* [Brief]
Wherever a line of the records contains "Hover", copy that line.

Extracted records

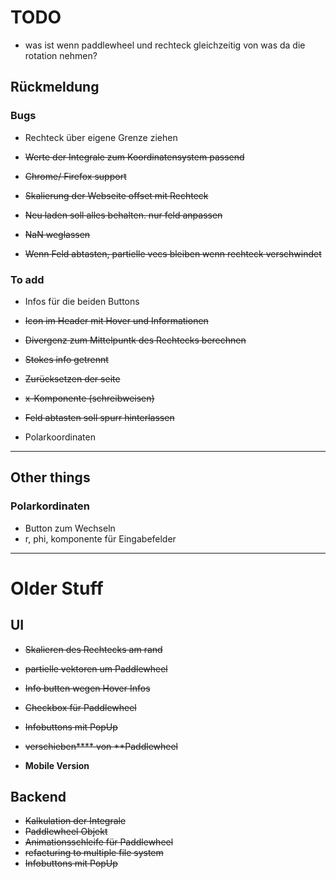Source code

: # TODO

- was ist wenn paddlewheel und rechteck gleichzeitig von was da die rotation nehmen?

## Rückmeldung

### Bugs

- Rechteck über eigene Grenze ziehen
  
- ~~Werte der Integrale zum Koordinatensystem passend~~
- ~~Chrome/ Firefox support~~
- ~~Skalierung der Webseite offset mit Rechteck~~
- ~~Neu laden soll alles behalten. nur feld anpassen~~
- ~~NaN weglassen~~
- ~~Wenn Feld abtasten, partielle vecs bleiben wenn rechteck verschwindet~~
 

### To add

-  Infos für die beiden Buttons
  
-  ~~Icon im Header mit Hover und Informationen~~
-  ~~Divergenz zum Mittelpuntk des Rechtecks berechnen~~
-  ~~Stokes info getrennt~~
- ~~Zurücksetzen der seite~~
- ~~x-Komponente (schreibweisen)~~
- ~~Feld abtasten soll spurr hinterlassen~~
- Polarkoordinaten

<hr>

## Other things
### Polarkordinaten
- Button zum Wechseln 
- r, phi, komponente für Eingabefelder
<hr>

# Older Stuff

## UI

- ~~Skalieren des Rechtecks am rand~~
- ~~partielle vektoren um Paddlewheel~~
- ~~Info butten wegen Hover Infos~~
- ~~Checkbox für Paddlewheel~~
- ~~Infobuttons mit PopUp~~
- ~~verschieben**** von **Paddlewheel~~

- **Mobile Version**

## Backend
- ~~Kalkulation der Integrale~~
- ~~Paddlewheel Objekt~~
- ~~Animationsschleife für Paddlewheel~~
- ~~refacturing to multiple file system~~
- ~~Infobuttons mit PopUp~~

* [Solution to the problem]
-  ~~Icon im Header mit Hover und Informationen~~
- ~~Info butten wegen Hover Infos~~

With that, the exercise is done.